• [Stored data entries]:
****************************************

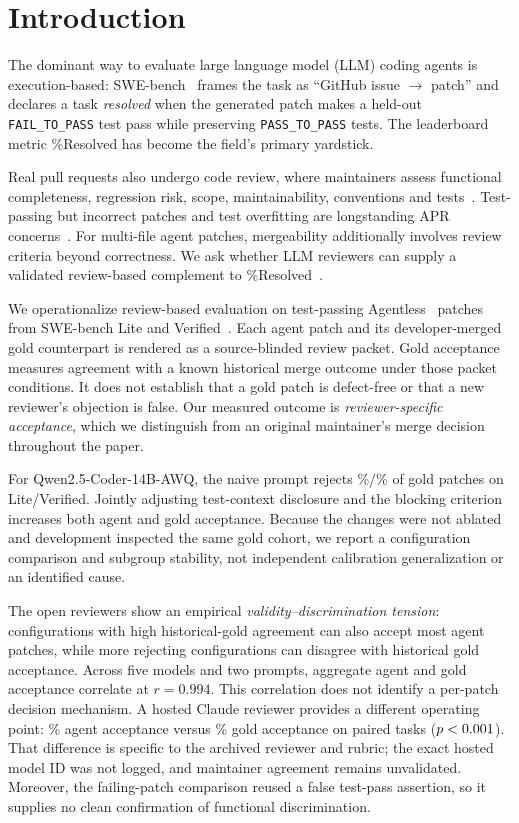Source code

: \documentclass[10pt,conference]{IEEEtran}
\begin{document}
\section{Introduction}
The dominant way to evaluate large language model (LLM) coding agents is execution-based:
SWE-bench~\cite{swebench} frames the task as ``GitHub issue $\rightarrow$ patch'' and
declares a task \emph{resolved} when the generated patch makes a held-out
\texttt{FAIL\_TO\_PASS} test pass while preserving \texttt{PASS\_TO\_PASS} tests. The
leaderboard metric \%Resolved has become the field's primary yardstick.

Real pull requests also undergo code review, where maintainers assess functional
completeness, regression risk, scope, maintainability, conventions and tests~\cite{modernreview,tufanoreview}.
Test-passing but incorrect patches and test overfitting are longstanding APR
concerns~\cite{overfitting,qirandom,patchcorrectness,patchsim}. For multi-file agent
patches, mergeability additionally involves review criteria beyond correctness.
We ask whether LLM reviewers can supply a validated review-based complement to
\%Resolved~\cite{llmjudge}.


We operationalize review-based evaluation on test-passing Agentless~\cite{agentless}
patches from SWE-bench Lite and Verified~\cite{swebench,swebenchverified}. Each agent patch
and its developer-merged gold counterpart is rendered as a source-blinded review packet.
Gold acceptance measures agreement with a known historical merge outcome under those
packet conditions. It does not establish that a gold patch is defect-free or that a new
reviewer's objection is false. Our measured outcome is \emph{reviewer-specific acceptance},
which we distinguish from an original maintainer's merge decision throughout the paper.

For Qwen2.5-Coder-14B-AWQ, the naive prompt rejects
\strictFalseRejLite\%/\strictFalseRejVerified\% of gold patches on Lite/Verified.
Jointly adjusting test-context disclosure and the blocking criterion increases both agent
and gold acceptance. Because the changes were not ablated and development inspected the
same gold cohort, we report a configuration comparison and subgroup stability, not
independent calibration generalization or an identified cause.

The open reviewers show an empirical \emph{validity--discrimination tension}: configurations
with high historical-gold agreement can also accept most agent patches, while more rejecting
configurations can disagree with historical gold acceptance. Across five models and two
prompts, aggregate agent and gold acceptance correlate at $r=0.994$. This correlation does
not identify a per-patch decision mechanism. A hosted Claude reviewer provides a different
operating point: \frontAgent\% agent acceptance versus \frontGold\% gold acceptance on
\frontNpair{} paired tasks ($p\frontMcNemar$). That difference is specific to the archived
reviewer and rubric; the exact hosted model ID was not logged, and maintainer agreement
remains unvalidated. Moreover, the failing-patch comparison reused a false test-pass
assertion, so it supplies no clean confirmation of functional discrimination.
\end{document}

****************************************

• [Exercise description]: From the records above, copy out the line with "We operationalize review-based", the line with "independent calibration generalization", and every line between them, word for word.

• [Solution]:
We operationalize review-based evaluation on test-passing Agentless~\cite{agentless}
patches from SWE-bench Lite and Verified~\cite{swebench,swebenchverified}. Each agent patch
and its developer-merged gold counterpart is rendered as a source-blinded review packet.
Gold acceptance measures agreement with a known historical merge outcome under those
packet conditions. It does not establish that a gold patch is defect-free or that a new
reviewer's objection is false. Our measured outcome is \emph{reviewer-specific acceptance},
which we distinguish from an original maintainer's merge decision throughout the paper.

For Qwen2.5-Coder-14B-AWQ, the naive prompt rejects
\strictFalseRejLite\%/\strictFalseRejVerified\% of gold patches on Lite/Verified.
Jointly adjusting test-context disclosure and the blocking criterion increases both agent
and gold acceptance. Because the changes were not ablated and development inspected the
same gold cohort, we report a configuration comparison and subgroup stability, not
independent calibration generalization or an identified cause.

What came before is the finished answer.